BEGIN Given data

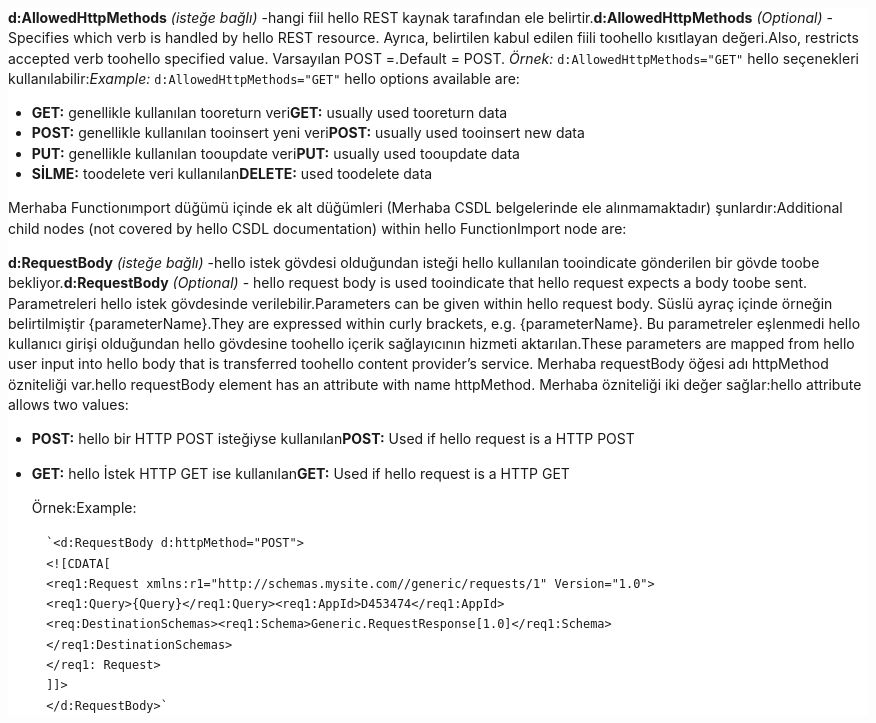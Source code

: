 <span data-ttu-id="8a1e9-177">**d:AllowedHttpMethods** *(isteğe bağlı)* -hangi fiil hello REST kaynak tarafından ele belirtir.</span><span class="sxs-lookup"><span data-stu-id="8a1e9-177">**d:AllowedHttpMethods** *(Optional)* - Specifies which verb is handled by hello REST resource.</span></span> <span data-ttu-id="8a1e9-178">Ayrıca, belirtilen kabul edilen fiili toohello kısıtlayan değeri.</span><span class="sxs-lookup"><span data-stu-id="8a1e9-178">Also, restricts accepted verb toohello specified value.</span></span>  <span data-ttu-id="8a1e9-179">Varsayılan POST =.</span><span class="sxs-lookup"><span data-stu-id="8a1e9-179">Default = POST.</span></span>  <span data-ttu-id="8a1e9-180">*Örnek:* `d:AllowedHttpMethods="GET"` hello seçenekleri kullanılabilir:</span><span class="sxs-lookup"><span data-stu-id="8a1e9-180">*Example:* `d:AllowedHttpMethods="GET"` hello options available are:</span></span>

* <span data-ttu-id="8a1e9-181">**GET:** genellikle kullanılan tooreturn veri</span><span class="sxs-lookup"><span data-stu-id="8a1e9-181">**GET:** usually used tooreturn data</span></span>
* <span data-ttu-id="8a1e9-182">**POST:** genellikle kullanılan tooinsert yeni veri</span><span class="sxs-lookup"><span data-stu-id="8a1e9-182">**POST:** usually used tooinsert new data</span></span>
* <span data-ttu-id="8a1e9-183">**PUT:** genellikle kullanılan tooupdate veri</span><span class="sxs-lookup"><span data-stu-id="8a1e9-183">**PUT:** usually used tooupdate data</span></span>
* <span data-ttu-id="8a1e9-184">**SİLME:** toodelete veri kullanılan</span><span class="sxs-lookup"><span data-stu-id="8a1e9-184">**DELETE:** used toodelete data</span></span>

<span data-ttu-id="8a1e9-185">Merhaba Functionımport düğümü içinde ek alt düğümleri (Merhaba CSDL belgelerinde ele alınmamaktadır) şunlardır:</span><span class="sxs-lookup"><span data-stu-id="8a1e9-185">Additional child nodes (not covered by hello CSDL documentation) within hello FunctionImport node are:</span></span>

<span data-ttu-id="8a1e9-186">**d:RequestBody** *(isteğe bağlı)* -hello istek gövdesi olduğundan isteği hello kullanılan tooindicate gönderilen bir gövde toobe bekliyor.</span><span class="sxs-lookup"><span data-stu-id="8a1e9-186">**d:RequestBody** *(Optional)* - hello request body is used tooindicate that hello request expects a body toobe sent.</span></span> <span data-ttu-id="8a1e9-187">Parametreleri hello istek gövdesinde verilebilir.</span><span class="sxs-lookup"><span data-stu-id="8a1e9-187">Parameters can be given within hello request body.</span></span> <span data-ttu-id="8a1e9-188">Süslü ayraç içinde örneğin belirtilmiştir {parameterName}.</span><span class="sxs-lookup"><span data-stu-id="8a1e9-188">They are expressed within curly brackets, e.g. {parameterName}.</span></span> <span data-ttu-id="8a1e9-189">Bu parametreler eşlenmedi hello kullanıcı girişi olduğundan hello gövdesine toohello içerik sağlayıcının hizmeti aktarılan.</span><span class="sxs-lookup"><span data-stu-id="8a1e9-189">These parameters are mapped from hello user input into hello body that is transferred toohello content provider’s service.</span></span> <span data-ttu-id="8a1e9-190">Merhaba requestBody öğesi adı httpMethod özniteliği var.</span><span class="sxs-lookup"><span data-stu-id="8a1e9-190">hello requestBody element has an attribute with name httpMethod.</span></span> <span data-ttu-id="8a1e9-191">Merhaba özniteliği iki değer sağlar:</span><span class="sxs-lookup"><span data-stu-id="8a1e9-191">hello attribute allows two values:</span></span>

* <span data-ttu-id="8a1e9-192">**POST:** hello bir HTTP POST isteğiyse kullanılan</span><span class="sxs-lookup"><span data-stu-id="8a1e9-192">**POST:** Used if hello request is a HTTP POST</span></span>
* <span data-ttu-id="8a1e9-193">**GET:** hello İstek HTTP GET ise kullanılan</span><span class="sxs-lookup"><span data-stu-id="8a1e9-193">**GET:** Used if hello request is a HTTP GET</span></span>

    <span data-ttu-id="8a1e9-194">Örnek:</span><span class="sxs-lookup"><span data-stu-id="8a1e9-194">Example:</span></span>

        `<d:RequestBody d:httpMethod="POST">
        <![CDATA[
        <req1:Request xmlns:r1="http://schemas.mysite.com//generic/requests/1" Version="1.0">
        <req1:Query>{Query}</req1:Query><req1:AppId>D453474</req1:AppId>
        <req:DestinationSchemas><req1:Schema>Generic.RequestResponse[1.0]</req1:Schema>
        </req1:DestinationSchemas>
        </req1: Request>
        ]]>
        </d:RequestBody>`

END Given data

Activity =
Line by line, check the data above for the word "Example" and state how many lines contain it. Give only the number.

Solution to this exercise =
2